Im politischen Sturm: Merkel, wie wir sie kennen

Auch die ungeheuren Provokationen durch die Türkei bringen Angela Merkel nicht aus der Ruhe. Sie denkt in anderen Kategorien - und ist ganz bei sich. Ein Kommentar.

Ein Kommentar von Stephan-Andreas Casdorff

Glaubt einer, dass sich Angela Merkel, 62 Jahre alt, Bundeskanzlerin seit 2005, noch ändern wird? Sowohl in ihrem Verhalten als auch in ihrer Politik? Das kann keiner glauben. Wenn sie sich bisher schon nicht geändert hat, bei alledem, was sich in der Welt und in Deutschland verändert hat, dann ist das jetzt auch nicht zu erwarten. Und da war schon eine ganze Menge, was man ohne Übertreibung grundstürzend nennen kann.
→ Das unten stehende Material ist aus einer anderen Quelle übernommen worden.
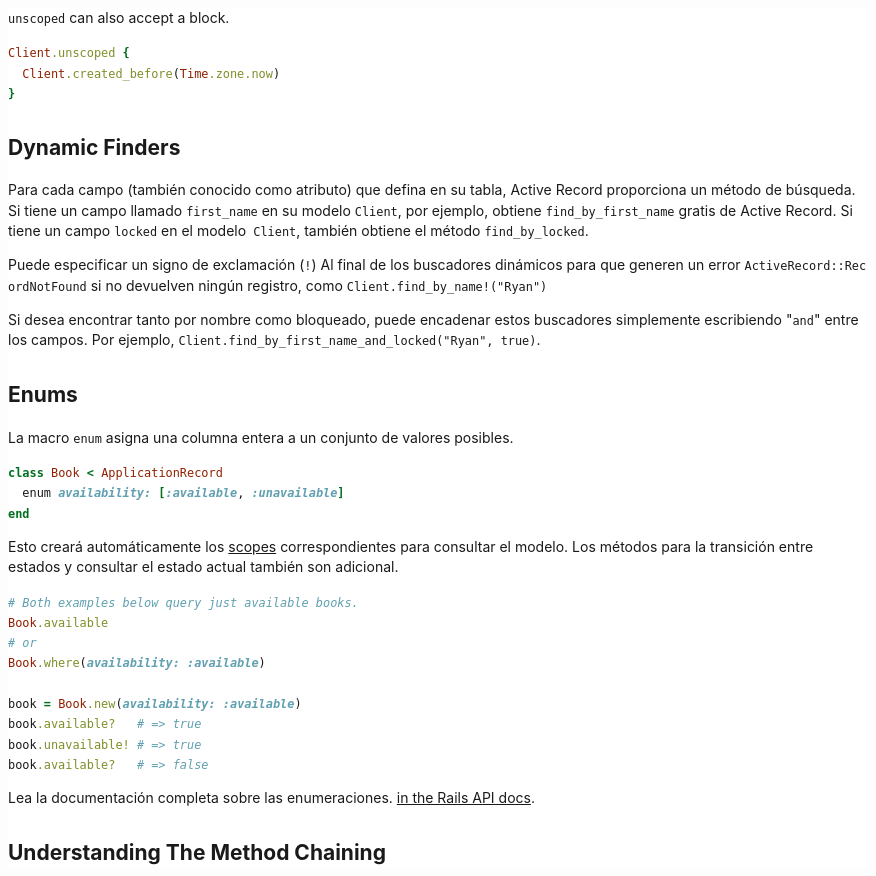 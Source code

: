 `unscoped` can also accept a block.

```ruby
Client.unscoped {
  Client.created_before(Time.zone.now)
}
```

Dynamic Finders
---------------

Para cada campo (también conocido como atributo) que defina en su tabla, Active Record proporciona un método de búsqueda. Si tiene un campo llamado `first_name` en su modelo `Client`, por ejemplo, obtiene `find_by_first_name` gratis de Active Record. Si tiene un campo `locked` en el modelo` Client`, también obtiene el método `find_by_locked`.

Puede especificar un signo de exclamación (`!`) Al final de los buscadores dinámicos para que generen un error `ActiveRecord::RecordNotFound` si no devuelven ningún registro, como `Client.find_by_name!("Ryan")`

Si desea encontrar tanto por nombre como bloqueado, puede encadenar estos buscadores simplemente escribiendo "`and`" entre los campos. Por ejemplo, `Client.find_by_first_name_and_locked("Ryan", true)`.


Enums
-----

La macro `enum` asigna una columna entera a un conjunto de valores posibles.

```ruby
class Book < ApplicationRecord
  enum availability: [:available, :unavailable]
end
```

Esto creará automáticamente los [scopes](#scopes) correspondientes para consultar el
modelo. Los métodos para la transición entre estados y consultar el estado actual también son
adicional.

```ruby
# Both examples below query just available books.
Book.available
# or
Book.where(availability: :available)

book = Book.new(availability: :available)
book.available?   # => true
book.unavailable! # => true
book.available?   # => false
```

Lea la documentación completa sobre las enumeraciones.
[in the Rails API docs](https://api.rubyonrails.org/classes/ActiveRecord/Enum.html).

Understanding The Method Chaining
---------------------------------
So viel Disruptives gab und gibt es in Merkels Amtszeit: Fukushima und die Folgen, die Abschaffung der Wehrpflicht, Pegida, die andauernden außergewöhnlichen Belastungen der Europäischen Union mit Grexit, Brexit – Exit(us)? Dazu immer härter werdende Provokationen gegen Merkel in ihrer Funktion als Kanzlerin durch die türkische Führung, noch verbunden mit unverschämten Angriffen auf sie als Person. Was wiederum an den ungewöhnlichsten US-Präsidenten der neueren Geschichte erinnert, der Merkel zumindest auf Twitter auch nicht gerade schont – nur sie tut, als sei nichts.
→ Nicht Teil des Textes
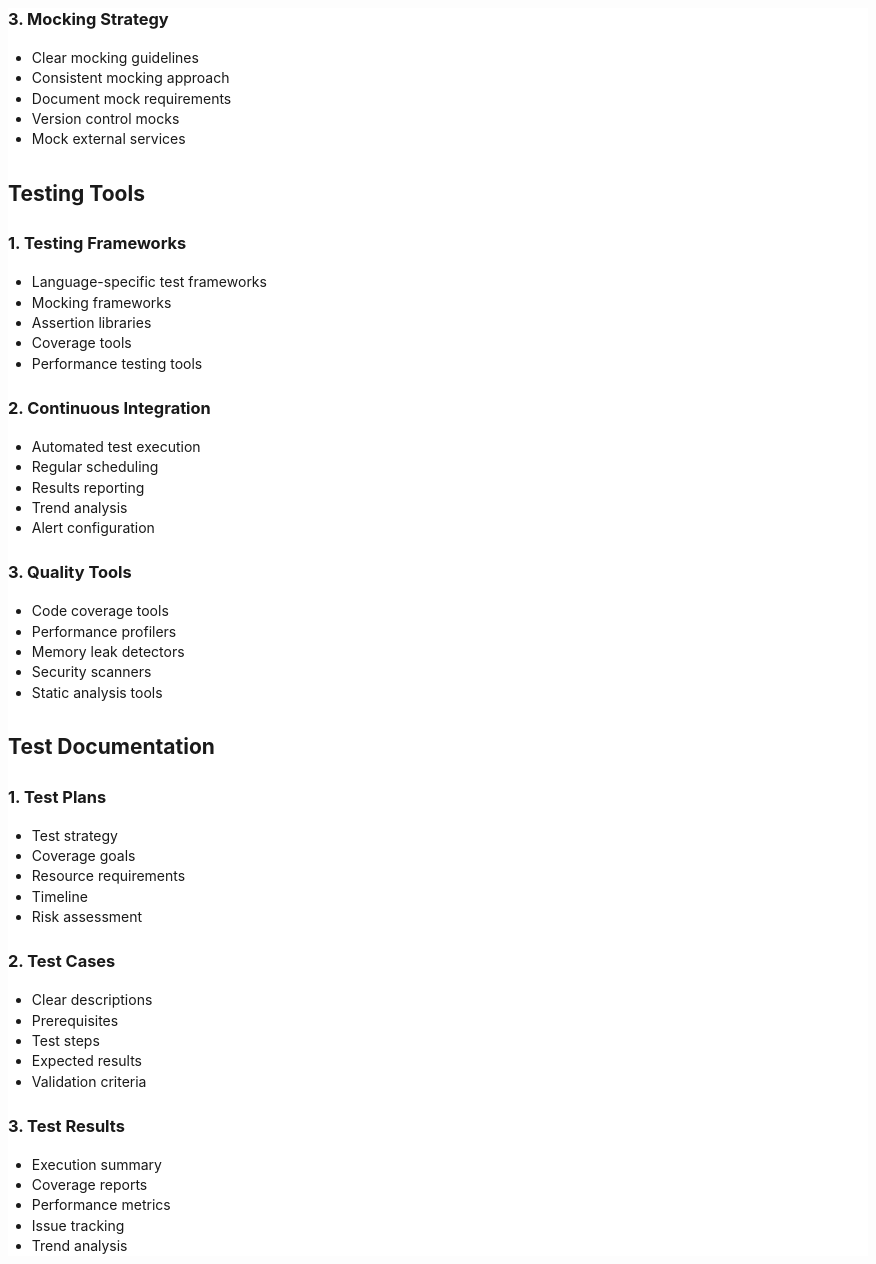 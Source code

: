 ### 3. Mocking Strategy
- Clear mocking guidelines
- Consistent mocking approach
- Document mock requirements
- Version control mocks
- Mock external services

## Testing Tools

### 1. Testing Frameworks
- Language-specific test frameworks
- Mocking frameworks
- Assertion libraries
- Coverage tools
- Performance testing tools

### 2. Continuous Integration
- Automated test execution
- Regular scheduling
- Results reporting
- Trend analysis
- Alert configuration

### 3. Quality Tools
- Code coverage tools
- Performance profilers
- Memory leak detectors
- Security scanners
- Static analysis tools

## Test Documentation

### 1. Test Plans
- Test strategy
- Coverage goals
- Resource requirements
- Timeline
- Risk assessment

### 2. Test Cases
- Clear descriptions
- Prerequisites
- Test steps
- Expected results
- Validation criteria

### 3. Test Results
- Execution summary
- Coverage reports
- Performance metrics
- Issue tracking
- Trend analysis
Merkel ist Sachwalterin, selten Gestalterin

Von wegen „Kein Mensch badet im selben Flusse zum zweiten Mal“, wie der griechische Philosoph Heraklit behauptet hat. Bei ihr, bei Angela Dorothea Merkel, wirken noch die verstörendsten Ereignisse wie ein stehendes Gewässer. Da ist sie wirklich ein Phänomen. Das ist nicht nur Kalkül. Sie ist einfach so. Und nach derart vielen Jahren im Amt ist das keine Mutmaßung, sondern Empirie. Ein Mal wollte Merkel anders sein, damals, 2004 auf dem CDU-Parteitag in Leipzig, als sie die turboneoliberale, vorausschauende Reformerin gab. Aber als das krachend danebenging, muss sie beschlossen haben: Politik mit Konzept – das passiert mir nie wieder.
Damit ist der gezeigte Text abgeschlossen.